Data items
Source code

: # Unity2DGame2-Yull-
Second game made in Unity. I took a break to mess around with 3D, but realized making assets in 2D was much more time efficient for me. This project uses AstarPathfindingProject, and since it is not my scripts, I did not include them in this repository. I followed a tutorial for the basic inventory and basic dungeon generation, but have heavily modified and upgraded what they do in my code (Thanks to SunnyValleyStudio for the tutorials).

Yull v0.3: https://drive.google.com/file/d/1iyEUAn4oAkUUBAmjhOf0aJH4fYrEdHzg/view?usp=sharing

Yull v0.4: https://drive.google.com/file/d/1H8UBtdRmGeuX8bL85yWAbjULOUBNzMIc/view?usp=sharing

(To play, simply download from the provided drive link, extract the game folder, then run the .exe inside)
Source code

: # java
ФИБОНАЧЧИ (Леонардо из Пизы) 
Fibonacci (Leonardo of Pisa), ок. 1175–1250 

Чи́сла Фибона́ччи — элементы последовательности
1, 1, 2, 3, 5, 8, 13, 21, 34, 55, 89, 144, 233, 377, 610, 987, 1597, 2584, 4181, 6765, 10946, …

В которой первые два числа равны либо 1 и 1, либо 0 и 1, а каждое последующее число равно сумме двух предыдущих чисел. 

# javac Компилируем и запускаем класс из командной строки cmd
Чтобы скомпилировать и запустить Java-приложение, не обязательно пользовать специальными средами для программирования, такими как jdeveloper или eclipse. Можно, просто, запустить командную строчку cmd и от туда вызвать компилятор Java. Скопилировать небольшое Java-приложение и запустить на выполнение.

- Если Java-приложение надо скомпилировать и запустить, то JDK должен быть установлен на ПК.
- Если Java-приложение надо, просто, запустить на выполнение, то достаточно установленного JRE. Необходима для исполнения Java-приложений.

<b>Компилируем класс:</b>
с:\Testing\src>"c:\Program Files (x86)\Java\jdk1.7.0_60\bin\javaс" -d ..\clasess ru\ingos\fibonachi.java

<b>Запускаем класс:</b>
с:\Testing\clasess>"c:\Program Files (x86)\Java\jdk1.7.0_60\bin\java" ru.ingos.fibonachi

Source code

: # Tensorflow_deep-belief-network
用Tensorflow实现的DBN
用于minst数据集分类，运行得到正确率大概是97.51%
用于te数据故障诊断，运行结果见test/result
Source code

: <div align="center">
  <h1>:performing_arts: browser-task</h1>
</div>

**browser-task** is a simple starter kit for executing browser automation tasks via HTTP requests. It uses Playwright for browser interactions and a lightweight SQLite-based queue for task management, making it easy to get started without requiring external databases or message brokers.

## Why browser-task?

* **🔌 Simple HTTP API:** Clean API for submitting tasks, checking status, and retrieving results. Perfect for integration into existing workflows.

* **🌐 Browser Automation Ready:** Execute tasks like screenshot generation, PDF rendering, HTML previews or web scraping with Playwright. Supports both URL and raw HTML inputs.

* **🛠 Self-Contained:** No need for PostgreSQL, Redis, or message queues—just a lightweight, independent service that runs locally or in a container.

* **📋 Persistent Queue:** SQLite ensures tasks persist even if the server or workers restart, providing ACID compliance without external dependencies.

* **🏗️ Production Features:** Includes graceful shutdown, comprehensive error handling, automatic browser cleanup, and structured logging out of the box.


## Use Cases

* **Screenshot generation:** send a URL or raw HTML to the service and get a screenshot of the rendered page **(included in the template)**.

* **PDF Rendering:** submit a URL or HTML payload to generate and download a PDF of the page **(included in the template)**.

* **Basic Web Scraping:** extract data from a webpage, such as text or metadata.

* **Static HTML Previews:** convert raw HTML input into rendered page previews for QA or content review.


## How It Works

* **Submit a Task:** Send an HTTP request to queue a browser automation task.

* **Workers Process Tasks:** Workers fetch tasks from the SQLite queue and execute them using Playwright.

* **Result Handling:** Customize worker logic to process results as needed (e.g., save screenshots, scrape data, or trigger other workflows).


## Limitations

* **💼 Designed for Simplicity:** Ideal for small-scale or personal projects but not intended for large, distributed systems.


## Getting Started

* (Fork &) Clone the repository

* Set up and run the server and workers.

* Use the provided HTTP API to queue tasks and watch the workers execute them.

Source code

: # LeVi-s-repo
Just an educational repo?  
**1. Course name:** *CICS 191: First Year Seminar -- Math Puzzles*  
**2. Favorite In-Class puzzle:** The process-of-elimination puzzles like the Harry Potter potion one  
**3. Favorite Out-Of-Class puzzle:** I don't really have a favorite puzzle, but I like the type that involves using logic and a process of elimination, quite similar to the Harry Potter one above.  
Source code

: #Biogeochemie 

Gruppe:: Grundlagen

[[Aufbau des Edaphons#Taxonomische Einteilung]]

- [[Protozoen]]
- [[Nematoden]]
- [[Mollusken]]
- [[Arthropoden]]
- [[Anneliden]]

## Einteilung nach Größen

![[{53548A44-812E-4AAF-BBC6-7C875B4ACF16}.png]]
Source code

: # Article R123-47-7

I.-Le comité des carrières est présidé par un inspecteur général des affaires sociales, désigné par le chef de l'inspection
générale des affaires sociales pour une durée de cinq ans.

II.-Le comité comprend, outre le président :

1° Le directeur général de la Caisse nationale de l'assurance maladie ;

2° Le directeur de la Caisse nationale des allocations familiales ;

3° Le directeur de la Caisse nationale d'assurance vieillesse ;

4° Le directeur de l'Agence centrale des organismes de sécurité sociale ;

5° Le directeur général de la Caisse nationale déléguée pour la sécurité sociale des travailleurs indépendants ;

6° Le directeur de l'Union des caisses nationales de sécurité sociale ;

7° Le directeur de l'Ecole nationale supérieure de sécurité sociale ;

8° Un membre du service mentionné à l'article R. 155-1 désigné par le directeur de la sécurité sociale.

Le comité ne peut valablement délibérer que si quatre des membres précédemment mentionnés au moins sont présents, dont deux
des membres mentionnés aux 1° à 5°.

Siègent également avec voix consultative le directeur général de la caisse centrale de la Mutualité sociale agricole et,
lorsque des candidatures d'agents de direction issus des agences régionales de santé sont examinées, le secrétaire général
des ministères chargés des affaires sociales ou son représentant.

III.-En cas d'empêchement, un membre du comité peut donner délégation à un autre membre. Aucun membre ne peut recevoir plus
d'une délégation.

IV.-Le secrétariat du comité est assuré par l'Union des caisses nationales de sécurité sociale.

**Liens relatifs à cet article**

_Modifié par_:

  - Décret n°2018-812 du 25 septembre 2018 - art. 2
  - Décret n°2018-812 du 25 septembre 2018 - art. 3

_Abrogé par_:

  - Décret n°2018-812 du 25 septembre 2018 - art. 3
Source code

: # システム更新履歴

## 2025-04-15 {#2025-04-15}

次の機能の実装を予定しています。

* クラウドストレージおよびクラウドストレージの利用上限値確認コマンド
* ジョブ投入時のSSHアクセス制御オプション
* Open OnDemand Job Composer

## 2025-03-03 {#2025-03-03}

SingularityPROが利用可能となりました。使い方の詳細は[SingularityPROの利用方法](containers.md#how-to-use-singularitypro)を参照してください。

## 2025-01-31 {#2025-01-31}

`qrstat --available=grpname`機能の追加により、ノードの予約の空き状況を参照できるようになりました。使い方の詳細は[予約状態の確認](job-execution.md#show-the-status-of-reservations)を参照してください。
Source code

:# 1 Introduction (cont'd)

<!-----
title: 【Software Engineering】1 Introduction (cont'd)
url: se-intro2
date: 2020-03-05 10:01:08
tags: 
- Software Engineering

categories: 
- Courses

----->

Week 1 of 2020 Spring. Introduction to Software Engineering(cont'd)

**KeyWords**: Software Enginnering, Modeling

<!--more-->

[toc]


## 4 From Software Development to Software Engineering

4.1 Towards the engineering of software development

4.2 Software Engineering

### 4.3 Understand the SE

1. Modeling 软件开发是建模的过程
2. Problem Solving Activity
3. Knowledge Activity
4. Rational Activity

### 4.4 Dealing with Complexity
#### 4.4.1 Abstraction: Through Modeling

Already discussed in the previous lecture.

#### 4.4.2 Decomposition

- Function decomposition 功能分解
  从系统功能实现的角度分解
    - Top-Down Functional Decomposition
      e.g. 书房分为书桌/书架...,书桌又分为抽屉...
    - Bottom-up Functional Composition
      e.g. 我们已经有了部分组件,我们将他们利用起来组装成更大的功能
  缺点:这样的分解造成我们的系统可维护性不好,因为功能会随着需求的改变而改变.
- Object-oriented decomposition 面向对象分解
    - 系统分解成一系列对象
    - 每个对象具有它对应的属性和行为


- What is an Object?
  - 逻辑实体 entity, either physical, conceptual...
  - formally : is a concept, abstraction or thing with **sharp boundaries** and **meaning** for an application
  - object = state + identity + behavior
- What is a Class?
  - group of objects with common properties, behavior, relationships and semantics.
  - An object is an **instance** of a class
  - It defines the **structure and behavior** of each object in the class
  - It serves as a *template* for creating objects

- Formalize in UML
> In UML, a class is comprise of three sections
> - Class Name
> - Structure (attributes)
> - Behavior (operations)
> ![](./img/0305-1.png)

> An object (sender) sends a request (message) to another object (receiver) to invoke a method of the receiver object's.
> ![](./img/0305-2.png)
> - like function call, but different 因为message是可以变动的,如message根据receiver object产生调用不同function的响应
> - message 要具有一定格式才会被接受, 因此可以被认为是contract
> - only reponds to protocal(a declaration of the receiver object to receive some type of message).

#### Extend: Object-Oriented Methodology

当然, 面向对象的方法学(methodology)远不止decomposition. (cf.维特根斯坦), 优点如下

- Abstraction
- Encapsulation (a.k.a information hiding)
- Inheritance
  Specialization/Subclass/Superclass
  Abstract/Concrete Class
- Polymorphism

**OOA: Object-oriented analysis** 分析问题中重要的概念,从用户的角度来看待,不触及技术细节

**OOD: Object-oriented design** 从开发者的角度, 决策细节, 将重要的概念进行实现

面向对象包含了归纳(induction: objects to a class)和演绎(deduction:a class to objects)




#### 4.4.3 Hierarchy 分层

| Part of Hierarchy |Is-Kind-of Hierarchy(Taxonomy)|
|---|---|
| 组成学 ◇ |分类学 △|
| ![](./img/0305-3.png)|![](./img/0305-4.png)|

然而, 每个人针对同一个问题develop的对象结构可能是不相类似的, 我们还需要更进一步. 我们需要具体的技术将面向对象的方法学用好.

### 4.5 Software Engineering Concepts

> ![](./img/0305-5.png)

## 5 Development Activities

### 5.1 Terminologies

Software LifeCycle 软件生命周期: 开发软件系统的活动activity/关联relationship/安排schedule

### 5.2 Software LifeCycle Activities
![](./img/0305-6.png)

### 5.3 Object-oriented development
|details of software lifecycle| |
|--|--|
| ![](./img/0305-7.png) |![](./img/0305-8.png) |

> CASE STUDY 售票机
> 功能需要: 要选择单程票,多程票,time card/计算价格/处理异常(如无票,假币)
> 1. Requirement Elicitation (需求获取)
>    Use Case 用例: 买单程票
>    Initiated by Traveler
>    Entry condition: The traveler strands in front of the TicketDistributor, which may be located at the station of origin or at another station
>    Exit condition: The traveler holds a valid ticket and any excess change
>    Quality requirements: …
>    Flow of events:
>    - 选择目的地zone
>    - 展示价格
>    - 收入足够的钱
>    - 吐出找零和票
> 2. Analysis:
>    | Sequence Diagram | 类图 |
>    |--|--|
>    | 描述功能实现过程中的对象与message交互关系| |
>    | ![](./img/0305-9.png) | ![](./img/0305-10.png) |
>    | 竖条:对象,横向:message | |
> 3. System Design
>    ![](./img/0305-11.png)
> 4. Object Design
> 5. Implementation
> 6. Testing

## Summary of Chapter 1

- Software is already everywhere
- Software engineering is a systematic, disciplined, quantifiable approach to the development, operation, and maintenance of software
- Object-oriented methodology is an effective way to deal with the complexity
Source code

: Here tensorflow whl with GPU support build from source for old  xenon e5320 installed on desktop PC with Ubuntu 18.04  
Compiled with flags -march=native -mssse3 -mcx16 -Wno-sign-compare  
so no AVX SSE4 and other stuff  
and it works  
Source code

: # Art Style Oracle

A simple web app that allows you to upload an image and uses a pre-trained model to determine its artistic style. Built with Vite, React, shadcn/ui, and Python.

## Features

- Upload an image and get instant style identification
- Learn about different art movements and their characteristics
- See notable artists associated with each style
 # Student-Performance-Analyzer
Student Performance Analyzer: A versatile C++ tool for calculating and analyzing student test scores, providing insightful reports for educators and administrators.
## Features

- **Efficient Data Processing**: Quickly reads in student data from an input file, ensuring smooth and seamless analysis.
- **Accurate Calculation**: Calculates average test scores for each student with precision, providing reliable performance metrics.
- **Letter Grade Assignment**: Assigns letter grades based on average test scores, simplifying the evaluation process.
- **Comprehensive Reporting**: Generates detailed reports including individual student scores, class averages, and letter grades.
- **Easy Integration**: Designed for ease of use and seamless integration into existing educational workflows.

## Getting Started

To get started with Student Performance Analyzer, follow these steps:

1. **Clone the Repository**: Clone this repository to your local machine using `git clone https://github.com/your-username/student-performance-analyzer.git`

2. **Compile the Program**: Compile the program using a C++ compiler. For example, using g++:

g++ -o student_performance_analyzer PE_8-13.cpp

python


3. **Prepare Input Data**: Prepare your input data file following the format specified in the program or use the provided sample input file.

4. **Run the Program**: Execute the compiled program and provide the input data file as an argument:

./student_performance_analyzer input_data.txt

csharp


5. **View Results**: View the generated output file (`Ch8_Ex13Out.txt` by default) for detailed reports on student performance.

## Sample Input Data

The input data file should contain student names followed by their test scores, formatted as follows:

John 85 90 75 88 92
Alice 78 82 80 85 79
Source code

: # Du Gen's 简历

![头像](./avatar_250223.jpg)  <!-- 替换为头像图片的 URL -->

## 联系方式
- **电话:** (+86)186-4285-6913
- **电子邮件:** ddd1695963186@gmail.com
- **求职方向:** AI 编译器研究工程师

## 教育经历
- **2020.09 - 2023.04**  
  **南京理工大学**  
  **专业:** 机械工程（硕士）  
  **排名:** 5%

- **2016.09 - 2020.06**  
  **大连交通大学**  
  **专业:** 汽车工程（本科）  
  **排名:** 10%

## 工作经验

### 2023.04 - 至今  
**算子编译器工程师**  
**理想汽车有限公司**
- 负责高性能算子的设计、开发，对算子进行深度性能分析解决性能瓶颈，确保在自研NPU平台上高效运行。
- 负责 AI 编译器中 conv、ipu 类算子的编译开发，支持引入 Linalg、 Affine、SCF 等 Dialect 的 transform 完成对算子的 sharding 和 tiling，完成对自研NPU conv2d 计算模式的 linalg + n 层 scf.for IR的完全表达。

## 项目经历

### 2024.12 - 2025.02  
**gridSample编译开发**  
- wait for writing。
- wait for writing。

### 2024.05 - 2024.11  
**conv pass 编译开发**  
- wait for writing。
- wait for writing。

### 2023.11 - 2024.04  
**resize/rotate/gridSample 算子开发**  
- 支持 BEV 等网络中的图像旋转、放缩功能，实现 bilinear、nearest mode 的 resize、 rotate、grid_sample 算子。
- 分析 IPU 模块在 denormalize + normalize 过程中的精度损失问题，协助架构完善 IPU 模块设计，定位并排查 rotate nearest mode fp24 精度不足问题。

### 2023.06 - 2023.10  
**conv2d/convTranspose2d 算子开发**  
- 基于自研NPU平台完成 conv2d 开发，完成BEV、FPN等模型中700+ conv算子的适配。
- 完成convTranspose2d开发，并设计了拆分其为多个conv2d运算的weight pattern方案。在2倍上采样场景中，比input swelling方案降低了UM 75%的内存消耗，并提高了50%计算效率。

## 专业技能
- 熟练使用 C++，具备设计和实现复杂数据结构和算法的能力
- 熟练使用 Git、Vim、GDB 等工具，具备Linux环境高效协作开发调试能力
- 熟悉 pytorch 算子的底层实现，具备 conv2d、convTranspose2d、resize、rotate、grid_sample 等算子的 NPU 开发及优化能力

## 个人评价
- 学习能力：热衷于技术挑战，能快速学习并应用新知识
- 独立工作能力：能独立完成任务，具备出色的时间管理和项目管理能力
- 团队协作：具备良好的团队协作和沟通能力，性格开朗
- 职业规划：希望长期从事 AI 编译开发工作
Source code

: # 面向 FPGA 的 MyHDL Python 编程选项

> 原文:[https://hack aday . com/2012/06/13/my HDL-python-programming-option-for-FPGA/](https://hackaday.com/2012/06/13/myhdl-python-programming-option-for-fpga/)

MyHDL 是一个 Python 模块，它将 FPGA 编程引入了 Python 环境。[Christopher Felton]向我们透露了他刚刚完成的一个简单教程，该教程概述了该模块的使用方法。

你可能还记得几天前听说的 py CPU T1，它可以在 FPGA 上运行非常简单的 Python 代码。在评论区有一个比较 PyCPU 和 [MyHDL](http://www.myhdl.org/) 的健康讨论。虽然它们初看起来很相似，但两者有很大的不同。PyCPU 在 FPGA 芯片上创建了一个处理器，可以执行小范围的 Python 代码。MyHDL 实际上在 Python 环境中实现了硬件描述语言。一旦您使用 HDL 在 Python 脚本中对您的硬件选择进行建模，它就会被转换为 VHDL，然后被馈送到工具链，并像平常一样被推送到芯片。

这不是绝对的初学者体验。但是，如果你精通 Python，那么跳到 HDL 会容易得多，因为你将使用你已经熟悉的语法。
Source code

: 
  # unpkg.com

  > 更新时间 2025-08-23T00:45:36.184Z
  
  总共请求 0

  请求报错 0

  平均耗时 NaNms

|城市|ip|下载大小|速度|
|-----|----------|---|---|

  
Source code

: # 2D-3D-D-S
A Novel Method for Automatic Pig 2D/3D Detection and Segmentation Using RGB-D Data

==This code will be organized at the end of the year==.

WHAT TO PRODUCE:
When the line with "- What is an Object?" is reached in the data above, start copying there, and copy each line exactly until the line with "type of message)." has been copied; copy nothing else.

SOLUTION BELOW:
- What is an Object?
  - 逻辑实体 entity, either physical, conceptual...
  - formally : is a concept, abstraction or thing with **sharp boundaries** and **meaning** for an application
  - object = state + identity + behavior
- What is a Class?
  - group of objects with common properties, behavior, relationships and semantics.
  - An object is an **instance** of a class
  - It defines the **structure and behavior** of each object in the class
  - It serves as a *template* for creating objects

- Formalize in UML
> In UML, a class is comprise of three sections
> - Class Name
> - Structure (attributes)
> - Behavior (operations)
> ![](./img/0305-1.png)

> An object (sender) sends a request (message) to another object (receiver) to invoke a method of the receiver object's.
> ![](./img/0305-2.png)
> - like function call, but different 因为message是可以变动的,如message根据receiver object产生调用不同function的响应
> - message 要具有一定格式才会被接受, 因此可以被认为是contract
> - only reponds to protocal(a declaration of the receiver object to receive some type of message).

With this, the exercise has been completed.